A verbatim repetition of the data below is requested, without images.

Saved data entries:
=-=-=-=-=

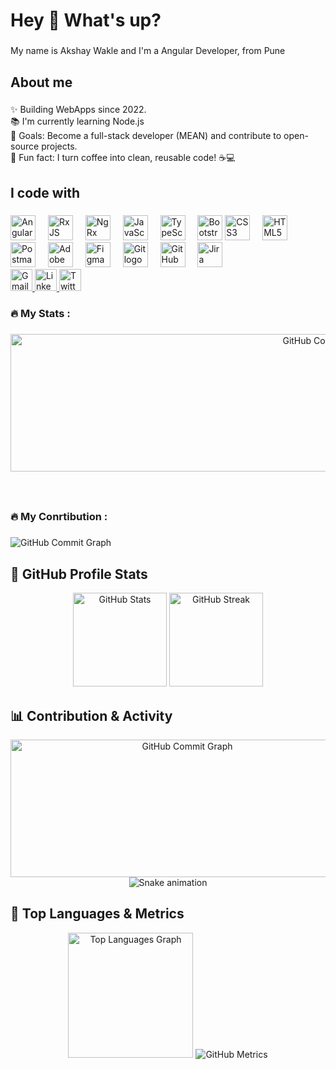 <h1 align="left">Hey 👋 What's up?</h1>

###

<p align="left">My name is Akshay Wakle and I'm a Angular Developer, from Pune </p>

###

<h2 align="left">About me</h2>

###

<p align="left">✨ Building WebApps since 2022.<br>📚 I'm currently learning Node.js <br>🎯 Goals: Become a full-stack developer (MEAN) and contribute to open-source projects.<br>🎲 Fun fact: I turn coffee into clean, reusable code! ☕💻</p>


###

<h2 align="left">I code with</h2>

###

  <div align="left">
  <img src="https://cdn.jsdelivr.net/gh/devicons/devicon/icons/angularjs/angularjs-original.svg" height="40" alt="Angular logo" />
  <img width="12" />
  <img src="https://raw.githubusercontent.com/reactivex/reactivex.github.io/master/assets/Rx_Logo_S.png" height="40" alt="RxJS logo" />
  <img width="12" />
  <img src="https://ngrx.io/assets/images/badge.svg" height="40" alt="NgRx logo" />
  <img width="12" />
    <img src="https://cdn.jsdelivr.net/gh/devicons/devicon/icons/javascript/javascript-original.svg" height="40" alt="JavaScript logo" />
  <img width="12" />
  <img src="https://cdn.jsdelivr.net/gh/devicons/devicon/icons/typescript/typescript-original.svg" height="40" alt="TypeScript logo" />
  <img width="12" />
   <img src="https://cdn.jsdelivr.net/gh/devicons/devicon/icons/bootstrap/bootstrap-original.svg" height="40" alt="Bootstrap logo" />
  <img src="https://cdn.jsdelivr.net/gh/devicons/devicon/icons/css3/css3-original.svg" height="40" alt="CSS3 logo" />
  <img width="12" />
   <img src="https://cdn.jsdelivr.net/gh/devicons/devicon/icons/html5/html5-original.svg" height="40" alt="HTML5 logo" />
  <img width="12" />
 <div align="left">
  <img src="https://cdn.jsdelivr.net/gh/devicons/devicon/icons/postman/postman-original.svg" height="40" alt="Postman logo" />
  <img width="12" />
  <img src="https://cdn.jsdelivr.net/gh/devicons/devicon/icons/xd/xd-plain.svg" height="40" alt="Adobe XD logo" />
  <img width="12" />
  <img src="https://cdn.jsdelivr.net/gh/devicons/devicon/icons/figma/figma-original.svg" height="40" alt="Figma logo" />
  <img width="12" />
  <img src="https://cdn.jsdelivr.net/gh/devicons/devicon/icons/git/git-original.svg" height="40" alt="Git logo" />
  <img width="12" />
  <img src="https://cdn.jsdelivr.net/gh/devicons/devicon/icons/github/github-original.svg" height="40" alt="GitHub logo" />
  <img width="12" />
  <img src="https://cdn.jsdelivr.net/gh/devicons/devicon/icons/jira/jira-original.svg" height="40" alt="Jira logo" />

  
</div>
<div align="left">
  <a href="mailto:webdev.akshay@gmail.com" target="_blank">
  <img src="https://img.shields.io/static/v1?message=Gmail&logo=gmail&label=&color=D14836&logoColor=white&labelColor=&style=for-the-badge" height="35" alt="Gmail logo" />
</a>

<a href="https://www.linkedin.com/in/akshay-wakle/" target="_blank">
  <img src="https://img.shields.io/static/v1?message=LinkedIn&logo=linkedin&label=&color=0077B5&logoColor=white&labelColor=&style=for-the-badge" height="35" alt="LinkedIn logo" />
</a>

<a href="https://x.com/akshay_sw13" target="_blank">
  <img src="https://img.shields.io/static/v1?message=Twitter&logo=twitter&label=&color=1DA1F2&logoColor=white&labelColor=&style=for-the-badge" height="35" alt="Twitter logo" />
</a>
</div>

###


<h3 align="left">🔥   My Stats :</h3>

###

<div align="center">
<img src="https://github-readme-activity-graph.vercel.app/graph?username=webdev-akshay&theme=github-dark&hide_border=false" width="1000" height="220" alt="GitHub Commit Graph" />
</div>

###

<br clear="both">
<h3 align="left">🔥   My Conrtibution :</h3>

###
<img src="https://github-readme-activity-graph.vercel.app/graph?username=webdev-akshay&theme=github-dark&hide_border=false" alt="GitHub Commit Graph" />

###
## 🚀 GitHub Profile Stats
<p align="center">
  <img src="https://github-readme-stats.vercel.app/api?username=webdev-akshay&theme=dracula&show_icons=true&include_all_commits=true&count_private=true&hide_border=false" height="150" alt="GitHub Stats" />
  <img src="https://streak-stats.demolab.com?user=webdev-akshay&locale=en&mode=daily&theme=dark&hide_border=false&border_radius=5&order=3" height="150" alt="GitHub Streak" />
</p>

## 📊 Contribution & Activity
<p align="center">
  <img src="https://github-readme-activity-graph.vercel.app/graph?username=webdev-akshay&theme=github-dark&hide_border=false" width="550" height="220" alt="GitHub Commit Graph" />
  <img src="https://github.com/webdev-akshay/webdev-akshay/blob/output/github-contribution-grid-snake.svg" alt="Snake animation" />
</p>

## 🚀 Top Languages & Metrics
<p align="center">
  <img src="https://github-readme-stats.vercel.app/api/top-langs/?username=webdev-akshay&layout=compact&langs_count=8&theme=dracula&hide_border=false" height="200" alt="Top Languages Graph" />
  <img src="https://metrics.lecoq.io/webdev-akshay?template=classic&base.activity=0&base.community=0&base.repositories=0&base.metadata=0&languages=1&isocalendar=1&lines=1&habits=1&stars=1&followup=1&activity=1&achievements=1&base.indepth=1&base.habits=1&repositories=1&repositories.pinned=5&config.timezone=Asia%2FCalcutta" alt="GitHub Metrics" />
</p>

=-=-=-=-=

Result:
 <h1 align="left">Hey 👋 What's up?</h1>

###

<p align="left">My name is Akshay Wakle and I'm a Angular Developer, from Pune </p>

###

<h2 align="left">About me</h2>

###

<p align="left">✨ Building WebApps since 2022.<br>📚 I'm currently learning Node.js <br>🎯 Goals: Become a full-stack developer (MEAN) and contribute to open-source projects.<br>🎲 Fun fact: I turn coffee into clean, reusable code! ☕💻</p>


###

<h2 align="left">I code with</h2>

###

  <div align="left">
  <img src="https://cdn.jsdelivr.net/gh/devicons/devicon/icons/angularjs/angularjs-original.svg" height="40" alt="Angular logo" />
  <img width="12" />
  <img src="https://raw.githubusercontent.com/reactivex/reactivex.github.io/master/assets/Rx_Logo_S.png" height="40" alt="RxJS logo" />
  <img width="12" />
  <img src="https://ngrx.io/assets/images/badge.svg" height="40" alt="NgRx logo" />
  <img width="12" />
    <img src="https://cdn.jsdelivr.net/gh/devicons/devicon/icons/javascript/javascript-original.svg" height="40" alt="JavaScript logo" />
  <img width="12" />
  <img src="https://cdn.jsdelivr.net/gh/devicons/devicon/icons/typescript/typescript-original.svg" height="40" alt="TypeScript logo" />
  <img width="12" />
   <img src="https://cdn.jsdelivr.net/gh/devicons/devicon/icons/bootstrap/bootstrap-original.svg" height="40" alt="Bootstrap logo" />
  <img src="https://cdn.jsdelivr.net/gh/devicons/devicon/icons/css3/css3-original.svg" height="40" alt="CSS3 logo" />
  <img width="12" />
   <img src="https://cdn.jsdelivr.net/gh/devicons/devicon/icons/html5/html5-original.svg" height="40" alt="HTML5 logo" />
  <img width="12" />
 <div align="left">
  <img src="https://cdn.jsdelivr.net/gh/devicons/devicon/icons/postman/postman-original.svg" height="40" alt="Postman logo" />
  <img width="12" />
  <img src="https://cdn.jsdelivr.net/gh/devicons/devicon/icons/xd/xd-plain.svg" height="40" alt="Adobe XD logo" />
  <img width="12" />
  <img src="https://cdn.jsdelivr.net/gh/devicons/devicon/icons/figma/figma-original.svg" height="40" alt="Figma logo" />
  <img width="12" />
  <img src="https://cdn.jsdelivr.net/gh/devicons/devicon/icons/git/git-original.svg" height="40" alt="Git logo" />
  <img width="12" />
  <img src="https://cdn.jsdelivr.net/gh/devicons/devicon/icons/github/github-original.svg" height="40" alt="GitHub logo" />
  <img width="12" />
  <img src="https://cdn.jsdelivr.net/gh/devicons/devicon/icons/jira/jira-original.svg" height="40" alt="Jira logo" />

  
</div>
<div align="left">
  <a href="mailto:webdev.akshay@gmail.com" target="_blank">
  <img src="https://img.shields.io/static/v1?message=Gmail&logo=gmail&label=&color=D14836&logoColor=white&labelColor=&style=for-the-badge" height="35" alt="Gmail logo" />
</a>

<a href="https://www.linkedin.com/in/akshay-wakle/" target="_blank">
  <img src="https://img.shields.io/static/v1?message=LinkedIn&logo=linkedin&label=&color=0077B5&logoColor=white&labelColor=&style=for-the-badge" height="35" alt="LinkedIn logo" />
</a>

<a href="https://x.com/akshay_sw13" target="_blank">
  <img src="https://img.shields.io/static/v1?message=Twitter&logo=twitter&label=&color=1DA1F2&logoColor=white&labelColor=&style=for-the-badge" height="35" alt="Twitter logo" />
</a>
</div>

###


<h3 align="left">🔥   My Stats :</h3>

###

<div align="center">
<img src="https://github-readme-activity-graph.vercel.app/graph?username=webdev-akshay&theme=github-dark&hide_border=false" width="1000" height="220" alt="GitHub Commit Graph" />
</div>

###

<br clear="both">
<h3 align="left">🔥   My Conrtibution :</h3>

###
<img src="https://github-readme-activity-graph.vercel.app/graph?username=webdev-akshay&theme=github-dark&hide_border=false" alt="GitHub Commit Graph" />

###
## 🚀 GitHub Profile Stats
<p align="center">
  <img src="https://github-readme-stats.vercel.app/api?username=webdev-akshay&theme=dracula&show_icons=true&include_all_commits=true&count_private=true&hide_border=false" height="150" alt="GitHub Stats" />
  <img src="https://streak-stats.demolab.com?user=webdev-akshay&locale=en&mode=daily&theme=dark&hide_border=false&border_radius=5&order=3" height="150" alt="GitHub Streak" />
</p>

## 📊 Contribution & Activity
<p align="center">
  <img src="https://github-readme-activity-graph.vercel.app/graph?username=webdev-akshay&theme=github-dark&hide_border=false" width="550" height="220" alt="GitHub Commit Graph" />
  <img src="https://github.com/webdev-akshay/webdev-akshay/blob/output/github-contribution-grid-snake.svg" alt="Snake animation" />
</p>

## 🚀 Top Languages & Metrics
<p align="center">
  <img src="https://github-readme-stats.vercel.app/api/top-langs/?username=webdev-akshay&layout=compact&langs_count=8&theme=dracula&hide_border=false" height="200" alt="Top Languages Graph" />
  <img src="https://metrics.lecoq.io/webdev-akshay?template=classic&base.activity=0&base.community=0&base.repositories=0&base.metadata=0&languages=1&isocalendar=1&lines=1&habits=1&stars=1&followup=1&activity=1&achievements=1&base.indepth=1&base.habits=1&repositories=1&repositories.pinned=5&config.timezone=Asia%2FCalcutta" alt="GitHub Metrics" />
</p>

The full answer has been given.